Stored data

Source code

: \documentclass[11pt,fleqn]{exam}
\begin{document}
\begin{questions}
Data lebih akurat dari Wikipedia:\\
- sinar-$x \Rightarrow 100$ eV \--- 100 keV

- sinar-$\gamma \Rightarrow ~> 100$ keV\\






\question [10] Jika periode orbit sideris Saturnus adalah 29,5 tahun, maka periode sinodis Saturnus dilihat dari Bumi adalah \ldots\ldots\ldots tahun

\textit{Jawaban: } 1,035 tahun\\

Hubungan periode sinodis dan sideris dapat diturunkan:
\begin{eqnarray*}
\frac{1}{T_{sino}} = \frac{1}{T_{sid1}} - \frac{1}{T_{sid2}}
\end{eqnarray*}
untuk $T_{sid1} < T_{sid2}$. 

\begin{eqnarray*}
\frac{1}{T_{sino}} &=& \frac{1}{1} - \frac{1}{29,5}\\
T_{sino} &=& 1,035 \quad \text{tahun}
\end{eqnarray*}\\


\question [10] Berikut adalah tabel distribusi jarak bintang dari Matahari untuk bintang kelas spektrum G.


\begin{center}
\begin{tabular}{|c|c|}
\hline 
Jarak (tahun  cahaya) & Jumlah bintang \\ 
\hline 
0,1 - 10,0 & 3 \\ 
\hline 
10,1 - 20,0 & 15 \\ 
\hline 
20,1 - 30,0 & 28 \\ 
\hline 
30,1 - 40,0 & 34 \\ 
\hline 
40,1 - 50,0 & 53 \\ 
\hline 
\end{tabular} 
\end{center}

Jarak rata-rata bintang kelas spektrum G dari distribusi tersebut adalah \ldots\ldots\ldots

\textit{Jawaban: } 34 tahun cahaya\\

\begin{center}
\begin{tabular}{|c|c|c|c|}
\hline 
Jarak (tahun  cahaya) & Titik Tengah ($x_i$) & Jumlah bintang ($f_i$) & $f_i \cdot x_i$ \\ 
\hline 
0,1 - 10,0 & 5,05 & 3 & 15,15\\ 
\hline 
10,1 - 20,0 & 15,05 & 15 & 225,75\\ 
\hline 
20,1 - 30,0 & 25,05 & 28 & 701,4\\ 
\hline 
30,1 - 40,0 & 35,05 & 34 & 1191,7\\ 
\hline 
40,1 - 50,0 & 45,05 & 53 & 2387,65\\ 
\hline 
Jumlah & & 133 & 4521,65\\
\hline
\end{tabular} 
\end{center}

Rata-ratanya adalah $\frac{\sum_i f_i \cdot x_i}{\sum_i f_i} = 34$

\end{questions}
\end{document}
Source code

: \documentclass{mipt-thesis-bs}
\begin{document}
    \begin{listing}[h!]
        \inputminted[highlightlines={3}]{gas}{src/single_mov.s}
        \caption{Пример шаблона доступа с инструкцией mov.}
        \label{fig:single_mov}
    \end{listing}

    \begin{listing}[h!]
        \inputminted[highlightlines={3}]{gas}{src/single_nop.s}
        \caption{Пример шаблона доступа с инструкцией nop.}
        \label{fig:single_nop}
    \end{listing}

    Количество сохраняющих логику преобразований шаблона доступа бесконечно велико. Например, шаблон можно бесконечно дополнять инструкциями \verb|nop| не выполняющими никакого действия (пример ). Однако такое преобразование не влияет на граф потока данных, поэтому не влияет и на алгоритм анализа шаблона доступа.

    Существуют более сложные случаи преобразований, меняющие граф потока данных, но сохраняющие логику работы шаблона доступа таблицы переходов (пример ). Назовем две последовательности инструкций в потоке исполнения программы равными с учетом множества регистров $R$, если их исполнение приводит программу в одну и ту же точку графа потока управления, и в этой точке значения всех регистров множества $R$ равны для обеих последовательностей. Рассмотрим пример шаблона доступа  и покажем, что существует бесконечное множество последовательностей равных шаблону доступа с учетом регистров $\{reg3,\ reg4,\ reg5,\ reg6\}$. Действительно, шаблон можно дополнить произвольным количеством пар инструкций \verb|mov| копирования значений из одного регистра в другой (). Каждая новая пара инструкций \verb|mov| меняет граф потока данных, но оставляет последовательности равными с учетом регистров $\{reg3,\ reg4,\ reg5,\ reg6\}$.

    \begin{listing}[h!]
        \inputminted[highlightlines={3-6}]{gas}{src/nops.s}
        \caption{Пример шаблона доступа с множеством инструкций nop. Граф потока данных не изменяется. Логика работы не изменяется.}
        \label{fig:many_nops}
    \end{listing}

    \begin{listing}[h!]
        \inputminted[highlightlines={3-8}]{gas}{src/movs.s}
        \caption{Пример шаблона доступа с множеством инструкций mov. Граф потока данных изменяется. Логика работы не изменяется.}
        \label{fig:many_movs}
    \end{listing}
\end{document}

| Exercise requirements |
Beginning at the line with "30,1 - 40,0 & 35,05 & 34 & 1191,7\\" and ending at the line with "Количество сохраняющих логику", reproduce each line of the data above exactly, and add no other lines.

| Exercise result |
30,1 - 40,0 & 35,05 & 34 & 1191,7\\ 
\hline 
40,1 - 50,0 & 45,05 & 53 & 2387,65\\ 
\hline 
Jumlah & & 133 & 4521,65\\
\hline
\end{tabular} 
\end{center}

Rata-ratanya adalah $\frac{\sum_i f_i \cdot x_i}{\sum_i f_i} = 34$

\end{questions}
\end{document}
Source code

: \documentclass{mipt-thesis-bs}
\begin{document}
    \begin{listing}[h!]
        \inputminted[highlightlines={3}]{gas}{src/single_mov.s}
        \caption{Пример шаблона доступа с инструкцией mov.}
        \label{fig:single_mov}
    \end{listing}

    \begin{listing}[h!]
        \inputminted[highlightlines={3}]{gas}{src/single_nop.s}
        \caption{Пример шаблона доступа с инструкцией nop.}
        \label{fig:single_nop}
    \end{listing}

    Количество сохраняющих логику преобразований шаблона доступа бесконечно велико. Например, шаблон можно бесконечно дополнять инструкциями \verb|nop| не выполняющими никакого действия (пример ). Однако такое преобразование не влияет на граф потока данных, поэтому не влияет и на алгоритм анализа шаблона доступа.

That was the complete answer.